By Mudumba Ranganathan, Anurag Acharya, Shamik Sharma, and Joel Saltz, University of Maryland

Summary by Peter Collinson

This paper was presented by Anurag Acharya. It was the first of two presentations that comprised a session called Client Tricks. The speakers suffered somewhat from the parallel tracks that existed at the conference; presenters had to compete with the muffled sounds of adulation coming from next door where Linus Torvalds was expounding on his latest work on the Linux kernel.

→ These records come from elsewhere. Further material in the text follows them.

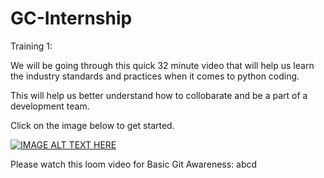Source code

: # GC-Internship

Training 1: 

We will be going through this quick 32 minute video that will help us learn the industry standards and practices when it comes to python coding.

This will help us better understand how to collobarate and be a part of a development team.

Click on the image below to get started.

[![IMAGE ALT TEXT HERE](https://img.youtube.com/vi/25P5apB4XWM/0.jpg)](https://www.youtube.com/watch?v=25P5apB4XWM)


Please watch this loom video for Basic Git Awareness: abcd
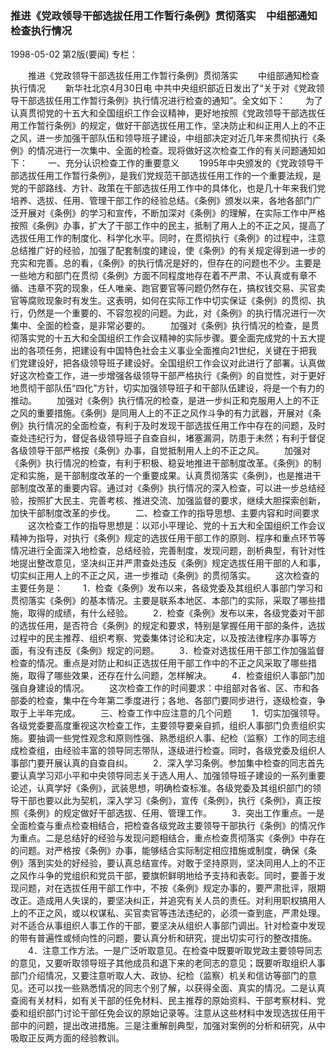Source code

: ### 推进《党政领导干部选拔任用工作暂行条例》贯彻落实　中组部通知检查执行情况

1998-05-02
第2版(要闻)
专栏：

　　推进《党政领导干部选拔任用工作暂行条例》贯彻落实
　　中组部通知检查执行情况
　　新华社北京4月30日电 中共中央组织部近日发出了“关于对《党政领导干部选拔任用工作暂行条例》执行情况进行检查的通知”。全文如下：
　　为了认真贯彻党的十五大和全国组织工作会议精神，更好地按照《党政领导干部选拔任用工作暂行条例》的规定，做好干部选拔任用工作，坚决防止和纠正用人上的不正之风，进一步加强干部队伍和领导班子建设，中组部决定对近几年来贯彻执行《条例》的情况进行一次集中、全面的检查。现将做好这次检查工作的有关问题通知如下：
　　一、充分认识检查工作的重要意义
　　1995年中央颁发的《党政领导干部选拔任用工作暂行条例》，是我们党规范干部选拔任用工作的一个重要法规，是党的干部路线、方针、政策在干部选拔任用工作中的具体化，也是几十年来我们党培养、选拔、任用、管理干部工作的经验总结。《条例》颁发以来，各地各部门广泛开展对《条例》的学习和宣传，不断加深对《条例》的理解，在实际工作中严格按照《条例》办事，扩大了干部工作中的民主，抵制了用人上的不正之风，提高了选拔任用工作的制度化、科学化水平。同时，在贯彻执行《条例》的过程中，注意总结推广好的经验，加强了配套制度的建设，使《条例》的有关规定得到进一步的充实和完善。总的看，《条例》的执行情况是好的，但存在的问题也不少。主要是一些地方和部门在贯彻《条例》方面不同程度地存在着不严肃、不认真或有章不循、违章不究的现象，任人唯亲、跑官要官等问题仍然存在，搞权钱交易、买官卖官等腐败现象时有发生。这表明，如何在实际工作中切实保证《条例》的贯彻、执行，仍然是一个重要的、不容忽视的问题。为此，对《条例》的执行情况进行一次集中、全面的检查，是非常必要的。
　　加强对《条例》执行情况的检查，是贯彻落实党的十五大和全国组织工作会议精神的实际步骤。要全面完成党的十五大提出的各项任务，把建设有中国特色社会主义事业全面推向21世纪，关键在于把我们党建设好，把各级领导班子建设好。全国组织工作会议对此进行了部署。认真做好这次检查工作，进一步增强各级领导干部严格执行《条例》的自觉性，对于更好地贯彻干部队伍“四化”方针，切实加强领导班子和干部队伍建设，将是一个有力的推动。
　　加强对《条例》执行情况的检查，是进一步纠正和克服用人上的不正之风的重要措施。《条例》是同用人上的不正之风作斗争的有力武器，开展对《条例》执行情况的全面检查，有利于及时发现干部选拔任用工作中存在的问题，及时查处违纪行为，督促各级领导班子自查自纠，堵塞漏洞，防患于未然；有利于督促各级领导干部严格按《条例》办事，自觉抵制用人上的不正之风。
　　加强对《条例》执行情况的检查，有利于积极、稳妥地推进干部制度改革。《条例》的制定和实施，是干部制度改革的一个重要成果。认真贯彻落实《条例》，也是推进干部制度改革的重要内容。通过对《条例》执行情况的深入检查，可以进一步总结经验，按照扩大民主、完善考核、推进交流、加强监督的要求，继续大胆探索创新，加快干部制度改革的步伐。
　　二、检查工作的指导思想、主要内容和时间要求
　　这次检查工作的指导思想是：以邓小平理论、党的十五大和全国组织工作会议精神为指导，对执行《条例》规定的选拔任用干部工作的原则、程序和重点环节等情况进行全面深入地检查，总结经验，完善制度，发现问题，剖析典型，有针对性地提出整改意见，坚决纠正并严肃查处违反《条例》规定选拔任用干部的人和事，切实纠正用人上的不正之风，进一步推动《条例》的贯彻落实。
　　这次检查的主要任务是：
　　1．检查《条例》发布以来，各级党委及其组织人事部门学习和贯彻落实《条例》的基本情况。主要是联系本地区、本部门的实际，采取了哪些措施，取得的成绩，有什么经验。
　　2．检查《条例》发布以来，各级党委对干部的选拔任用，是否符合《条例》的规定和要求，特别是掌握任用干部的条件，选拔过程中的民主推荐、组织考察、党委集体讨论和决定，以及按法律程序办事等方面，有没有违反《条例》规定的问题。
　　3．检查对选拔任用干部工作加强监督检查的情况。重点是对防止和纠正选拔任用干部工作中的不正之风采取了哪些措施，取得了哪些效果，还存在什么问题，怎样解决。
　　4．检查组织人事部门加强自身建设的情况。
　　这次检查工作的时间要求：中组部对各省、区、市和各部委的检查，集中在今年第二季度进行；各地、各部门要同步进行，逐级检查，争取于上半年完成。
　　三、检查工作中应注意的几个问题
　　1．切实加强领导。各级党委要高度重视这次检查工作，主要领导要亲自抓，组织人事部门负责组织实施。要抽调一些党性观念和原则性强、熟悉组织人事、纪检（监察）工作的同志组成检查组，由经验丰富的领导同志带队，逐级进行检查。同时，各级党委及组织人事部门要开展认真的自查自纠。
　　2．深入学习条例。参加集中检查的同志首先要认真学习邓小平和中央领导同志关于选人用人、加强领导班子建设的一系列重要论述，认真学好《条例》，武装思想，明确检查标准。各级党委及其组织部门的领导干部也要以此为契机，深入学习《条例》，宣传《条例》，执行《条例》，真正按照《条例》的规定做好干部选拔、任用、管理工作。
　　3．突出工作重点。一是全面检查与重点检查相结合，把检查各级党政主要领导干部执行《条例》的情况作为重点。二是总结好的经验与发现问题相结合，重点检查贯彻落实《条例》中存在的问题。对严格按《条例》办事，能够结合实际制定相应措施或制度，确保《条例》落到实处的好经验，要认真总结宣传。对敢于坚持原则，坚决同用人上的不正之风作斗争的党组织和党员干部，要旗帜鲜明地给予支持和表彰。同时，要善于发现问题，对在选拔任用干部工作中，不按《条例》规定办事的，要严肃批评，限期改正。造成用人失误的，要坚决纠正，并追究有关人员的责任。对利用职权搞用人上的不正之风，或以权谋私、买官卖官等违法违纪的，必须一查到底，严肃处理。对不适合从事组织人事工作的干部，要坚决从组织人事部门调出。针对检查中发现的带有普遍性或倾向性的问题，要认真分析和研究，提出切实可行的整改措施。
　　4．注意工作方法。一是广泛听取意见。在检查中既要听取党政主要领导同志的意见，又要听取领导班子其他成员和退下来的老同志的意见；既要听取组织人事部门介绍情况，又要注意听取人大、政协、纪检（监察）机关和信访等部门的意见。还可以找一些熟悉情况的同志个别了解，以获得全面、真实的情况。二是认真查阅有关材料，如有关干部的任免材料、民主推荐的原始资料、干部考察材料、党委和组织部门讨论干部任免会议的原始记录等。注意从这些材料中发现选拔任用干部中的问题，提出改进措施。三是注重解剖典型，加强对案例的分析和研究，从中吸取正反两方面的经验教训。
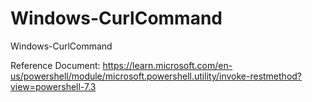 # Windows-CurlCommand
Windows-CurlCommand

Reference Document: https://learn.microsoft.com/en-us/powershell/module/microsoft.powershell.utility/invoke-restmethod?view=powershell-7.3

The key idea in this paper is the notion of moving the execution of an application around the network to optimize on its performance in some way. Of course, you can choose several resource constraints that may be used to influence the decision to migrate a program. The authors have chosen to use the network characteristics to influence the decision to move, hence the title of the paper. The paper describes a multiuser chat program that adapts itself to be positioned on the best processor; "best" is where each user obtains maximal performance in terms of network latency.

The vehicle for this work is a specially adapted version of Java. Called Sumatra, the language adds two new primitives to Java: object groups and execution engines. Object groups allow the packaging of sets of objects that can then be moved around the network to different execution engines. The execution engine is an abstraction of a Sumatra interpreter running somewhere in the network. Threads can move between engines using explicit methods that the engines support. Alternatively, one engine can schedule a remote execution of a thread on another engine. The language also has resource monitoring primitives that permit measurement of various resources.

The authors have conducted a study of Internet latency for a variety of host pairs. The basis for measurement is the ICMP ping packet. Well-known hosts in the US and outside were pinged over several weekdays from four US hosts at different locations. These measurements gave the team the basis for a simulation using four machines on a LAN; the delay times acquired in the study were used to inflict realistic delays to test the chat application.

The team has found that network aware placement of computation in latency sensitive distributed programs can provide a significant performance improvement. Second, persistent changes in the network latency (which are the changes that a program would wish to adapt to) occur slowly; sharp changes are undone shortly. Accordingly, coarse-grained measurement is sufficient to achieve most of the gains from being network aware. More information on their research on network aware programs can be found at https://www.cs.umd.edu/users/acha .

Originally published in ;login: Vol. 22, No.2, April 1997.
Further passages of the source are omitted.